Deux Gabonais, Hendrick Mbina et Patrice Moussavou Mouloungui alias Ibrahim, ont été placés en détention provisoire à la prison centrale de Port-Gentil le 28 août 2026. Ils répondent d’une affaire liée à la saisie de 127 conditionnements de chanvre indien à Ndougou, dans la province de l’Ogooué-Maritime, lors d’une opération menée dans la nuit du 23 août.
Les faits : une perquisition qui révèle un stock conséquent
Les enquêteurs ont interpellé les deux suspects lors d’une opération nocturne à Ndougou.

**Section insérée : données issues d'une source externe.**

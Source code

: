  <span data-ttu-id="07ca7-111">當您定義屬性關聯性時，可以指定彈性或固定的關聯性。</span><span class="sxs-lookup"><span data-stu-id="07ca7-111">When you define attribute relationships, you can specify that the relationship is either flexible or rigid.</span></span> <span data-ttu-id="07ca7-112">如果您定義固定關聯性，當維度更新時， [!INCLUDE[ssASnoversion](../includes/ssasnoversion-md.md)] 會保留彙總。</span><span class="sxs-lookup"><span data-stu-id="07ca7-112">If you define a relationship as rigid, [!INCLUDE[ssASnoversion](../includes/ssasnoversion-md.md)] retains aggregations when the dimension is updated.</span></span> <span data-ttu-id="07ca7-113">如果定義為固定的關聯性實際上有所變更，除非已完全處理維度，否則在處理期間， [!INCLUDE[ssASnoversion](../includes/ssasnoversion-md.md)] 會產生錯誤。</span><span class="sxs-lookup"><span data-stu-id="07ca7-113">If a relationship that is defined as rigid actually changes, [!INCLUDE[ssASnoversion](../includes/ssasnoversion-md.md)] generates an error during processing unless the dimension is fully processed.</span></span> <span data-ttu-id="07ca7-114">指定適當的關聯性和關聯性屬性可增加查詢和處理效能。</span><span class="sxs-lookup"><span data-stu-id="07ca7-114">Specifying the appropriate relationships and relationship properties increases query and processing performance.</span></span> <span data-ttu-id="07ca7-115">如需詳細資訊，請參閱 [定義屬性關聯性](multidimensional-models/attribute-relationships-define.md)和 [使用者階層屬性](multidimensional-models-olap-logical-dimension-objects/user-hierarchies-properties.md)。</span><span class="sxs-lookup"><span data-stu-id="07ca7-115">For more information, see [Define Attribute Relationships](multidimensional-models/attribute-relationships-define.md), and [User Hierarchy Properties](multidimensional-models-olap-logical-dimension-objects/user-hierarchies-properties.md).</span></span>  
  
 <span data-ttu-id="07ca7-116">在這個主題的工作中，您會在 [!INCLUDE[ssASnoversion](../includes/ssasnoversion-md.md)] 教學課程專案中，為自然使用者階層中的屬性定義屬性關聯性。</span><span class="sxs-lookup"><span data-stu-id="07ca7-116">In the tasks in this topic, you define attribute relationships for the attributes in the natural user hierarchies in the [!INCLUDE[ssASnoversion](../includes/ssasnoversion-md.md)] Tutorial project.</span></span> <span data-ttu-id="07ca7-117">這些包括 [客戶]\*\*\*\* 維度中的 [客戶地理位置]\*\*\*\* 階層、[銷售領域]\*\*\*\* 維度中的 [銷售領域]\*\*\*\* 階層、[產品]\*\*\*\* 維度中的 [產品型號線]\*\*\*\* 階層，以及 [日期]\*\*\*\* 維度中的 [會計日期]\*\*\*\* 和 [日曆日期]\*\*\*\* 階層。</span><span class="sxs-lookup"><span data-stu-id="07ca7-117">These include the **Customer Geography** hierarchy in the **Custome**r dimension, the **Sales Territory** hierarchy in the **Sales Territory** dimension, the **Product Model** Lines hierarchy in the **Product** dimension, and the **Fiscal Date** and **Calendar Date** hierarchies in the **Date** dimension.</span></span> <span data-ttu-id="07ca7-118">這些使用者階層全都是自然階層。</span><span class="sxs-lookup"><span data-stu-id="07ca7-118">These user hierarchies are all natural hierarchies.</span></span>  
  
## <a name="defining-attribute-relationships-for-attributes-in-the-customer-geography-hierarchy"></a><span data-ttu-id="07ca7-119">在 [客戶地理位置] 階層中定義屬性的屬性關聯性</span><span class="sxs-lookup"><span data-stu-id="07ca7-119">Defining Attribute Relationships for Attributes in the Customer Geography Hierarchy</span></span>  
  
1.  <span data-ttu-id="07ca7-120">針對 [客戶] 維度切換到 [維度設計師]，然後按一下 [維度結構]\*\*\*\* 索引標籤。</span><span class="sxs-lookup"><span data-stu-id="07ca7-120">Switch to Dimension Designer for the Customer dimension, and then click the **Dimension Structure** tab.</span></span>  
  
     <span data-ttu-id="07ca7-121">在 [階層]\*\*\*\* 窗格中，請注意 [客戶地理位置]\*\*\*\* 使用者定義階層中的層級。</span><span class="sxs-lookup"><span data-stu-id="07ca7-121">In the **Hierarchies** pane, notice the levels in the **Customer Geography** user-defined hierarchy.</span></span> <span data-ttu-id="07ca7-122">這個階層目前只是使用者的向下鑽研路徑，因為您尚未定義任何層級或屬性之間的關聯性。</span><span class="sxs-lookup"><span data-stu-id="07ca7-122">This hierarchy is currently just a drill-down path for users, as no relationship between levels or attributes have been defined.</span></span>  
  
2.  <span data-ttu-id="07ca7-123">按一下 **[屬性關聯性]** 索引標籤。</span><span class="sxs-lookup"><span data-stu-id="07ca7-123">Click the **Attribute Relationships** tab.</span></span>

La perquisition a permis de mettre la main sur 127 conditionnements de chanvre indien, ainsi que plusieurs morceaux de papier susceptibles d’avoir servi à la préparation de la drogue pour la commercialisation. Deux versions s’affrontent depuis lors : Hendrick Mbina reconnaît avoir détenu du cannabis, mais affirme qu’il était destiné à sa consommation personnelle, expliquant l’utiliser durant ses travaux agricoles dans les plantations. Son coaccusé Patrice Moussavou Mouloungui rejette pour sa part les accusations, affirmant que le produit appartenait à son frère.

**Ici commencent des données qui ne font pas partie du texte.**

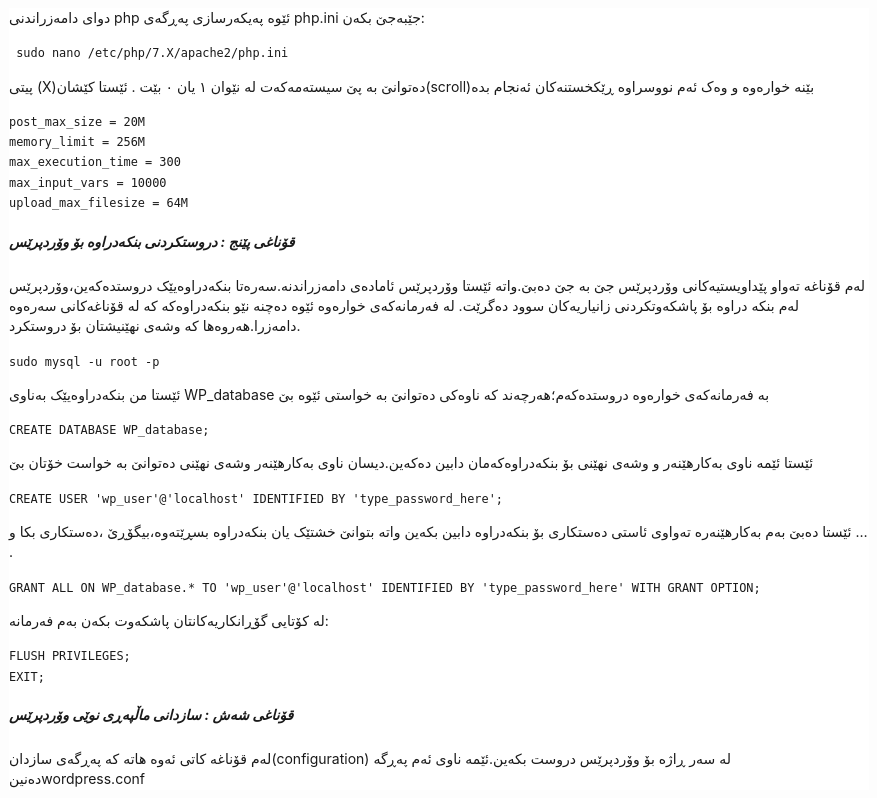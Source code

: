 دوای دامەزراندنی php ئێوە پەیکەرسازی پەڕگەی php.ini جێبەجێ بکەن:

```shell
 sudo nano /etc/php/7.X/apache2/php.ini
```

پیتی (X)دەتوانێ بە پێ سیستەمەکەت لە نێوان ۱ یان ۰ بێت .
ئێستا کێشان(scroll)بێنە خوارەوە و وەک ئەم نووسراوە ڕێکخستنەکان ئەنجام بدە

```shell
post_max_size = 20M
memory_limit = 256M
max_execution_time = 300
max_input_vars = 10000
upload_max_filesize = 64M
```

##### **قۆناغی پێنج : دروستکردنی بنکەدراوە بۆ وۆردپرێس**

لەم قۆناغە تەواو پێداویستیەکانی وۆردپرێس جێ بە جێ دەبێ.واتە ئێستا وۆردپرێس ئامادەی دامەزراندنە.سەرەتا بنکەدراوەیێک دروستدەکەین،وۆردپرێس لەم بنکە دراوە بۆ پاشکەوتکردنی زانیاریەکان سوود دەگرێت.
لە فەرمانەکەی خوارەوە ئێوە دەچنە نێو بنکەدراوەکە کە لە قۆناغەکانی سەرەوە دامەزرا.هەروەها کە وشەی نهێنیشتان بۆ دروستکرد.

```shell
sudo mysql -u root -p
```

ئێستا من بنکەدراوەیێک بەناوی WP_database بە فەرمانەکەی خوارەوە دروستدەکەم؛هەرچەند کە ناوەکی دەتوانێ بە خواستی ئێوە بێ

```shell
CREATE DATABASE WP_database;
```

ئێستا ئێمە ناوی بەکارهێنەر و وشەی نهێنی بۆ بنکەدراوەکەمان دابین دەکەین.دیسان ناوی بەکارهێنەر وشەی نهێنی دەتوانێ بە خواست خۆتان بێ

```shell
CREATE USER 'wp_user'@'localhost' IDENTIFIED BY 'type_password_here';
```

ئێستا دەبێ بەم بەکارهێنەرە تەواوی ئاستی دەستکاری بۆ بنکەدراوە دابین بکەین واتە بتوانێ خشتێک یان بنکەدراوە بسڕێتەوە،بیگۆڕێ ،دەستکاری بکا و … .

```shell
GRANT ALL ON WP_database.* TO 'wp_user'@'localhost' IDENTIFIED BY 'type_password_here' WITH GRANT OPTION;
```

لە کۆتایی گۆڕانکاریەکانتان پاشکەوت بکەن بەم فەرمانە:

```shell
FLUSH PRIVILEGES;
EXIT;
```

##### **قۆناغی شەش : سازدانی ماڵپەڕی نوێی وۆردپرێس**

لەم قۆناغە کاتی ئەوە هاتە کە پەڕگەی سازدان(configuration) لە سەر ڕاژە بۆ وۆردپرێس دروست بکەین.ئێمە ناوی ئەم پەڕگە دەنینwordpress.conf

Un marché souterrain aux chiffres vertigineux
Cette affaire est loin d’être isolée. Elle s’inscrit dans une série d’opérations antidrogue menées dans l’Ogooué-Maritime ces dernières semaines. Le 13 août, une opération conjointe de l’OCAD, la DGR, la DGDI et la DGSI avait déjà permis la saisie record de 1,3 tonne de cannabis évaluée à près de 800 millions de FCFA, avec l’arrestation de 8 suspects de nationalités gabonaise, nigériane, béninoise et togolaise. La marchandise, transportée depuis le Nigeria par pirogue dans 65 sacs, illustrait l’existence de filières transfrontalières organisées.
Pourquoi ce commerce attire-t-il autant ?

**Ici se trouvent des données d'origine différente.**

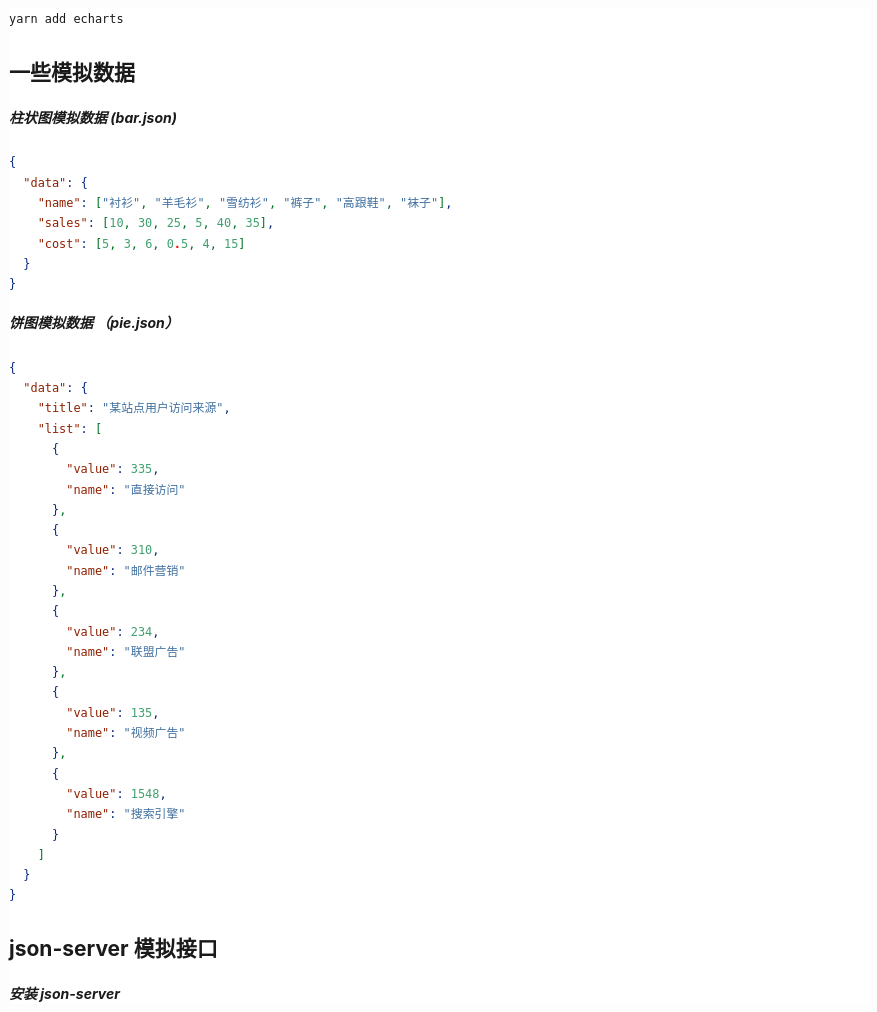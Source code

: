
 ```
yarn add echarts
```

## 一些模拟数据

##### 柱状图模拟数据 (bar.json)

```json
{
  "data": {
    "name": ["衬衫", "羊毛衫", "雪纺衫", "裤子", "高跟鞋", "袜子"],
    "sales": [10, 30, 25, 5, 40, 35],
    "cost": [5, 3, 6, 0.5, 4, 15]
  }
}
```

##### 饼图模拟数据 （pie.json）

```json
{
  "data": {
    "title": "某站点用户访问来源",
    "list": [
      {
        "value": 335,
        "name": "直接访问"
      },
      {
        "value": 310,
        "name": "邮件营销"
      },
      {
        "value": 234,
        "name": "联盟广告"
      },
      {
        "value": 135,
        "name": "视频广告"
      },
      {
        "value": 1548,
        "name": "搜索引擎"
      }
    ]
  }
}
```

## json-server 模拟接口

##### 安装 json-server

La réponse est économique avant d’être morale. Au Gabon, une botte de chanvre indien se négocie selon les sources entre 5 000 et 15 000 FCFA à la revente dans les quartiers populaires. Un convoyeur recruté pour une seule livraison peut toucher entre 50 000 et 600 000 FCFA selon les cas, soit parfois plusieurs fois le salaire minimum légal. Pour des individus sans emploi stable, sans qualification reconnue et sans perspective économique immédiate, cette rémunération représente une tentation réelle dans un marché du travail gabonais où le taux de chômage des jeunes dépasse 30 %.
Le cas de la jeune femme interpellée le 20 août dans le secteur de Masuku, qui espérait tirer une marge de seulement 30 000 FCFA d’une livraison de deux bottes de chanvre indien, illustre cette réalité : ce ne sont pas toujours des trafiquants professionnels qui alimentent ces réseaux, mais aussi des personnes ordinaires tentées par un gain rapide dans un contexte de précarité.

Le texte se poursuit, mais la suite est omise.